Task goal:
Include in the reply only the lines from the start of the data below through the line containing "separating the expansion", reproduced exactly and with no pictures.
── Recorded information ──
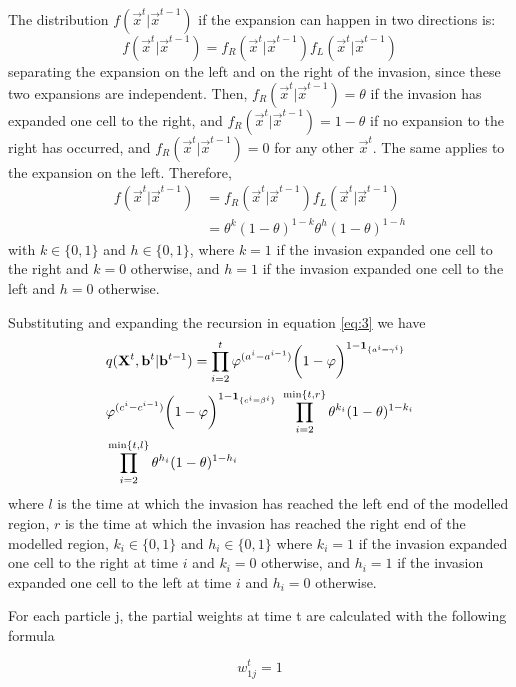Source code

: The distribution $f(\vec{x}^{t} | \vec{x}^{t-1})$ if the expansion can happen in two directions is:
\begin{equation*}
    f(\vec{x}^{t} | \vec{x}^{t-1}) = f_R(\vec{x}^{t} | \vec{x}^{t-1}) f_L(\vec{x}^{t} | \vec{x}^{t-1}) 
\end{equation*}
separating the expansion on the left and on the right of the invasion, since
these two expansions are independent. Then, $f_R(\vec{x}^{t} | \vec{x}^{t-1}) = \theta$ if the invasion has expanded one cell to the right, and $f_R(\vec{x}^{t} | \vec{x}^{t-1}) = 1 - \theta$ if no expansion to the right has occurred, and $f_R(\vec{x}^{t} | \vec{x}^{t-1}) = 0$ for any other $\vec{x}^{t}$. The same applies to the expansion on the left. Therefore,
\begin{align*}
    f(\vec{x}^{t} | \vec{x}^{t-1}) &= f_R(\vec{x}^{t} | \vec{x}^{t-1}) f_L(\vec{x}^{t} | \vec{x}^{t-1})\\
    & = \theta^{k} (1-\theta)^{1-k}\theta^{h} (1-\theta)^{1-h} 
\end{align*}
with $k \in \{0,1\}$ and $h \in \{0,1\}$, where $k = 1$ if the invasion expanded one cell to the right and $k = 0$ otherwise, and $h = 1$ if the invasion expanded one cell to the left and $h = 0$ otherwise.

Substituting and expanding the recursion in equation \eqref{eq:3} we have
\begin{align}
    & q(\mathbf{X}^{t},\mathbf{b}^{t} | \mathbf{b}^{t-1}) =  \prod_{i=2}^{t} \varphi^{(a^{i} - a^{i-1})}\bigg(1 - \varphi \bigg)^{1-\mathbf{1}_{\{a^i=\gamma^i\}}} \nonumber \\
    & \varphi^{(c^{i} - c^{i-1})} \bigg(1 - \varphi\bigg)^{1-\mathbf{1}_{\{c^i=\beta^i\}}} \; \prod_{i=2}^{\min\{t,r\}} \theta^{k_i} (1-\theta)^{1-k_i}  \label{eq:4} \\ 
    & \prod_{i=2}^{\min\{t,l\}} \theta^{h_i} (1-\theta)^{1-h_i} \nonumber
\end{align}
where $l$ is the time at which the invasion has reached the left end of the modelled region, $r$ is the time at which the invasion has reached the right end of the modelled region, $k_i \in \{0,1\}$ and $h_i \in \{0,1\}$ where $k_i = 1$  if the invasion expanded one cell to the right at time $i$ and $k_i = 0$ otherwise, and $h_i = 1$ if the invasion expanded one cell to the left at time $i$ and $h_i = 0$ otherwise.

For each particle j, the partial weights at time t are calculated with the following formula

\begin{equation*}
    w_{1j}^t = 1
\end{equation*}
───
Solved problem:
Source code

: The distribution $f(\vec{x}^{t} | \vec{x}^{t-1})$ if the expansion can happen in two directions is:
\begin{equation*}
    f(\vec{x}^{t} | \vec{x}^{t-1}) = f_R(\vec{x}^{t} | \vec{x}^{t-1}) f_L(\vec{x}^{t} | \vec{x}^{t-1}) 
\end{equation*}
separating the expansion on the left and on the right of the invasion, since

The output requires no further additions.